Plasmid DNA was prepared by adding 10 μL of each glycerol stock to 5 mL of 2A‐LB broth (low salt) and 100 μg mL−1 of carbenicillin. DNA was isolated using a DNA mini prep kit (Zymo Research). shRNA lentivirus was produced in HEK293T cells using pCMV‐dR8.74, VSV‐G, and Lipofectamine 2000. T24 and RT‐112 cells were transduced with the shRNA lentivirus containing media and 4 μg mL−1 of polybrene. Cells were selected with puromycin (2.5 μg mL−1). shRNA knockdown was confirmed at both mRNA and protein levels using qRT‐PCR and Western blot analysis.

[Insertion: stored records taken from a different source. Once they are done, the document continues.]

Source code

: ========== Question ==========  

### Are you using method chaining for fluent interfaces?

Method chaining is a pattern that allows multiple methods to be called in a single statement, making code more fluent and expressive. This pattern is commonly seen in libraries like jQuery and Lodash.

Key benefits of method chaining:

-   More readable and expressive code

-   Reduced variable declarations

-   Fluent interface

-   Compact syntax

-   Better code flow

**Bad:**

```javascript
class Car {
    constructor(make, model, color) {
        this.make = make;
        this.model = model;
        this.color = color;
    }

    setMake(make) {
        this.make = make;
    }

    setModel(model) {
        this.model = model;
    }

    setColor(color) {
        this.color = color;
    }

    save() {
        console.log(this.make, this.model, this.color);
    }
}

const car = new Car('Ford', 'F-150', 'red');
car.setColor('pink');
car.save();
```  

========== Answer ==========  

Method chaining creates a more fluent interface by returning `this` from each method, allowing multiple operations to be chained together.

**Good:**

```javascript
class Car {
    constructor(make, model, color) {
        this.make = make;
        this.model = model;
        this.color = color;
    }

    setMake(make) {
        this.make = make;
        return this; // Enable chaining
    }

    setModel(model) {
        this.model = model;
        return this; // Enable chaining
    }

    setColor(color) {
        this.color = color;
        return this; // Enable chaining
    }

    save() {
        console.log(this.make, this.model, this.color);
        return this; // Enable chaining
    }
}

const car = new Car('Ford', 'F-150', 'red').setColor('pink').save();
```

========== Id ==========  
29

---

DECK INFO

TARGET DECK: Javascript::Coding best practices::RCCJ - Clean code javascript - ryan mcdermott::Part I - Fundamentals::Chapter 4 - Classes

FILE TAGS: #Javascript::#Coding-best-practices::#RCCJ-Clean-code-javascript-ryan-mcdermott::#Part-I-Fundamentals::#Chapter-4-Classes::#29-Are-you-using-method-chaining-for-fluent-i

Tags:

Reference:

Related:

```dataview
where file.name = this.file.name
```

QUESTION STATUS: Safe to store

TAp73 shRNA sequence: TGCTGTTGACAGTGAGCGAGGCCATGCCTGTTTACAAGAATAGT GAAGCCACAGATGTATTCTTGTAAACAGGCATGGCCCTGCCTACTGCCTCGGA.

siRNA transfection

Cells were plated in antibiotic‐free complete media. 5 μmol L−1 siRNA stock solutions were prepared in 1× siRNA buffer. siRNA was diluted in serum‐free media. DharmaFECT transfection reagent 1 was diluted in serum‐free media. siRNA and DharmaFECT were mixed and incubated for 20 minutes at room temperature. Antibiotic‐free complete media was added to a final siRNA concentration of 25 nmol L−1. Media was removed from cultured cells and replaced with siRNA containing media and incubated at 37°C in 5% CO2 for 24 hours. siRNA knockdown was confirmed at both mRNA and protein levels using qRT‐PCR and Western blot analysis.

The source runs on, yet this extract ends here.